Mark Joseph Oreglia (born 26 June, 1953) is an American experimental physicist and Professor Emeritus in the Department of Physics and the Enrico Fermi Institute at the University of Chicago. His research focuses on high-energy particle physics, specifically the experimental search for phenomena beyond the Standard Model and the structural design of advanced particle detector systems. He also serves as the Deputy Dean for Infrastructure for the university's Physical Sciences Division.
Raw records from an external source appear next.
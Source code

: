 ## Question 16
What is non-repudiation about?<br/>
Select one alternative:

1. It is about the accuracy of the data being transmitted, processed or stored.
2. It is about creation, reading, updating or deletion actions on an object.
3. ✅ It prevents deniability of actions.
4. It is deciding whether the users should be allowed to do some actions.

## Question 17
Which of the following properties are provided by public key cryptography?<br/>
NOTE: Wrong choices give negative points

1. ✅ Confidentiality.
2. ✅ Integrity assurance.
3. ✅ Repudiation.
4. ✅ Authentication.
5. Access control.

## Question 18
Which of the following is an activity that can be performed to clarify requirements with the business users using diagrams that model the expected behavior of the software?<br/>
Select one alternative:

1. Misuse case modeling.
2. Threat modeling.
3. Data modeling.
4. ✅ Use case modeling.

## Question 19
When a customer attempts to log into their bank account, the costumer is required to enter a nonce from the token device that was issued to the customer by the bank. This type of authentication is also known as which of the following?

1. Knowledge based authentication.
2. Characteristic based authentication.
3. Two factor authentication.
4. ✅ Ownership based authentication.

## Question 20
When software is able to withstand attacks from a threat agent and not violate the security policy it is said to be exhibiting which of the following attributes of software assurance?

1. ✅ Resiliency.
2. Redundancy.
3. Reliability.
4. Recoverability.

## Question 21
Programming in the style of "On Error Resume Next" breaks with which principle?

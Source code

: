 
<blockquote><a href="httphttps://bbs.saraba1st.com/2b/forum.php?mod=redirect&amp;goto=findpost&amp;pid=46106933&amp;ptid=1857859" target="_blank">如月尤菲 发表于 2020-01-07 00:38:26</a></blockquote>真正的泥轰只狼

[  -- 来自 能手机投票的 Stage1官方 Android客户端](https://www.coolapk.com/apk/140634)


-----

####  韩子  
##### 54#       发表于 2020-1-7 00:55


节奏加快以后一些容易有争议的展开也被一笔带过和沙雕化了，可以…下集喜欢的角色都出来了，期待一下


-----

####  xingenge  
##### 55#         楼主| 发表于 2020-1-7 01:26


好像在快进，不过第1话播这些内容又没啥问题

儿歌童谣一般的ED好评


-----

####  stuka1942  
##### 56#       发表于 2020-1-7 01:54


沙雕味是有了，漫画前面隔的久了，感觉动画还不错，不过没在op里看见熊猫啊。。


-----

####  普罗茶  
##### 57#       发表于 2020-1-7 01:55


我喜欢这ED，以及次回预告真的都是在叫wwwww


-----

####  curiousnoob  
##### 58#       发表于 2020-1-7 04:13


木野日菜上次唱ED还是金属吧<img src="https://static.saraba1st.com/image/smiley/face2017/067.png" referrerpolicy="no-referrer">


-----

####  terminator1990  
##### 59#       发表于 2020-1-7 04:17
Oreglia is a principal member of the ATLAS experiment at CERN's Large Hadron Collider (LHC), where his work involves studying proton-proton collisions. He currently manages the United States' contribution to the hadronic calorimeter upgrade necessary for the High-Luminosity LHC. Prior to his work on the LHC, he contributed heavily to electron-positron collider physics, including searches for the Higgs boson on the OPAL experiment at the Large Electron–Positron Collider (LEP), and led detector research and development for the International Linear Collider. In 2018, he was elected a Fellow of the American Physical Society for his combined contributions to both collider physics analysis and detector design.

== Career ==
Oreglia completed his Ph.D. in physics at Stanford University in 1981. His early doctoral and post-doctoral research at the SLAC National Accelerator Laboratory involved the Crystal Ball detector collaboration, where he studied charmonium spectroscopy and the radiative decays of subatomic particles, including the J/ψ meson.